Description about the set of quadratic integer with prime norm.

Question

I have a guess that, if $p$ is a prime number, then $$ \text{if }\exists a\in\mathbb{Z}[\sqrt{k}] \text{ such that } N(a)=p, \\ \text{ then }\left\{z\in \mathbb{Z}[\sqrt{k}]:N(z)=p\right\}= \left\{ a,\overline{a} \right\}\cdot \mathbb{Z}[\sqrt{k}]^* $$ In short, all the element with norm $p$ is actually associated with $a$ or $\overline{a}$, where $\overline{a}$ means $a$'s conjugate. Is it true? (I seems have proved this for cases of $k\equiv2,3 (\text{mod } 4)$, while the case for $k\equiv1 (\text{mod } 4)$ seems rather complicated)

Answer 1

Let $d > 1$ be a squarefree positive integer, and let $R=\mathbb{Z}[\sqrt{d}]$.

Fix a prime $p$.

Suppose $a\in R$ is such that $N(a)=p$, and let $\overline{a}$ denote the conjugate of $a$.
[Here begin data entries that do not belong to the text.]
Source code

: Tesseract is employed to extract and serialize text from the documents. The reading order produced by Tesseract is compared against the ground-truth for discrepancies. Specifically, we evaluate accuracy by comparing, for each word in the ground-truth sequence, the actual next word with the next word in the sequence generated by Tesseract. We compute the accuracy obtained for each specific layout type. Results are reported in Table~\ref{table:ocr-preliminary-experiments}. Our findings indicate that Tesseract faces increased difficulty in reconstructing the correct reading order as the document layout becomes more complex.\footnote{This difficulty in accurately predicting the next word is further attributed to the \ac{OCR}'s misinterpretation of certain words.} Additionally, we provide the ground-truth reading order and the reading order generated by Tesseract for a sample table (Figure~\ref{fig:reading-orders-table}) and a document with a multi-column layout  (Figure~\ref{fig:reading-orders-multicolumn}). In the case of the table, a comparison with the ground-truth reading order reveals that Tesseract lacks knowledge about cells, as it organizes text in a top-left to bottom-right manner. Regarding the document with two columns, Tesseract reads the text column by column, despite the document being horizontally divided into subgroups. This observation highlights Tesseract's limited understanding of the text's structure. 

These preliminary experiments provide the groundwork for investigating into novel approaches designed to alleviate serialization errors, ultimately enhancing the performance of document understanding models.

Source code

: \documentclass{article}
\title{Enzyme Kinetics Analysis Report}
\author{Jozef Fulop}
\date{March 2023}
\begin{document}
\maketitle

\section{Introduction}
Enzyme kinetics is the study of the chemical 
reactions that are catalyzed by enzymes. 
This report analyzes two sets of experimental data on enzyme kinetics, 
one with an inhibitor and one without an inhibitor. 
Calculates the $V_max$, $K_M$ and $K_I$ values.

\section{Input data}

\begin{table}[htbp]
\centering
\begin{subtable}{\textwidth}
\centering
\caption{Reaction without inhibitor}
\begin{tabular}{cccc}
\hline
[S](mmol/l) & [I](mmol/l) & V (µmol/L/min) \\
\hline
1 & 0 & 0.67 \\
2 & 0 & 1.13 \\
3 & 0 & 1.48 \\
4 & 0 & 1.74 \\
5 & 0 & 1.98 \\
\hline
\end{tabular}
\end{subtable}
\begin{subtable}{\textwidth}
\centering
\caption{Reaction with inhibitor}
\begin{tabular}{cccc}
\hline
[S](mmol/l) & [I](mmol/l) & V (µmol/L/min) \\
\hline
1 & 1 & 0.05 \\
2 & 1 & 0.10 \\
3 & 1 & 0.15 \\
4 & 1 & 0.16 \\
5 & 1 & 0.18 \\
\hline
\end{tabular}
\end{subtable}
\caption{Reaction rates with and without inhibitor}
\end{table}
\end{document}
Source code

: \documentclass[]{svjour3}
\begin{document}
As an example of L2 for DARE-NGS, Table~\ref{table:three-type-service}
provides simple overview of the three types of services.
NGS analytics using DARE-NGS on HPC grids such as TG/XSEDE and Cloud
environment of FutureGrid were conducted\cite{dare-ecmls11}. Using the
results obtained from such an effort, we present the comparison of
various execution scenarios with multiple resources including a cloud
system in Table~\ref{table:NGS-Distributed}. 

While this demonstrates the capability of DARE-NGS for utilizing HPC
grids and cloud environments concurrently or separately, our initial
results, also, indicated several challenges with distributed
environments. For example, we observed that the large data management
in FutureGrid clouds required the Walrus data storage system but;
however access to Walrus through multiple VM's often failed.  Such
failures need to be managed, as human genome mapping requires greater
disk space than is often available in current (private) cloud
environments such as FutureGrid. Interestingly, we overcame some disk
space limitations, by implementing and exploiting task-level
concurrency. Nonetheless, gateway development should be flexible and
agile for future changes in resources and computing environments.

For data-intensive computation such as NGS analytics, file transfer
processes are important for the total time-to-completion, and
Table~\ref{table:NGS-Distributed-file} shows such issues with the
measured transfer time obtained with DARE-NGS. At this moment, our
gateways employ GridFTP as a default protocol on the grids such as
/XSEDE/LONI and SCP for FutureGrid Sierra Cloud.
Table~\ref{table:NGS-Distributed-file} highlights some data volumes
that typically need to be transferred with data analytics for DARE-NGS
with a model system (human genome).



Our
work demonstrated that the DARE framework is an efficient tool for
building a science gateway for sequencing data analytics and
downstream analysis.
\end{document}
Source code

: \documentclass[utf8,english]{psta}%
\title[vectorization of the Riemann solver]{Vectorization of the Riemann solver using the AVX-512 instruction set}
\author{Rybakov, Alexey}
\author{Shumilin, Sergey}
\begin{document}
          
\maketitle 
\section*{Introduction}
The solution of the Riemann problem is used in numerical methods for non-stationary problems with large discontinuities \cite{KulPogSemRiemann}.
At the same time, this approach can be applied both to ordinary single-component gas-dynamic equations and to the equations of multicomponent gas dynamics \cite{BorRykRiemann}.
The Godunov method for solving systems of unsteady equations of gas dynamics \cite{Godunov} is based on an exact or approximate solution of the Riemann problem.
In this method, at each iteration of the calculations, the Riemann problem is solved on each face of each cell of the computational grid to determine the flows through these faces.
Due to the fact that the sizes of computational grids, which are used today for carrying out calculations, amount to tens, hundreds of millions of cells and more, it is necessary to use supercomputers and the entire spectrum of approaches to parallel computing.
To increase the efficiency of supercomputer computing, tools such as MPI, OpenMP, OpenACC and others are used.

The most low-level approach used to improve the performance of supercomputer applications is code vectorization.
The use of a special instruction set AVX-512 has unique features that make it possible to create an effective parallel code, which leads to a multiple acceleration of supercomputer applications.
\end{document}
Claim:$\;$If $b\in R$ is such that $N(b)=p$, then either $b/a$ or $b/\overline{a}$ is an element of $R$ (and hence is a unit of $R$).

Proof:

Assume the hypothesis.

Then we get $$ \left\lbrace \begin{align*} \frac{b}{a}&=\frac{b\overline{a}}{p}\\[4pt] \frac{b}{\overline{a}}&=\frac{ba}{p}\\[4pt] \end{align*} \right. $$ Wrting $ba=g_0+g_1\sqrt{d}$ and $b\overline{a}=h_0+h_1\sqrt{d}$, our goal is to show that either $g_0,g_1$ are both divisible by $p$, or $h_0,h_1$ are both divisible by $p$.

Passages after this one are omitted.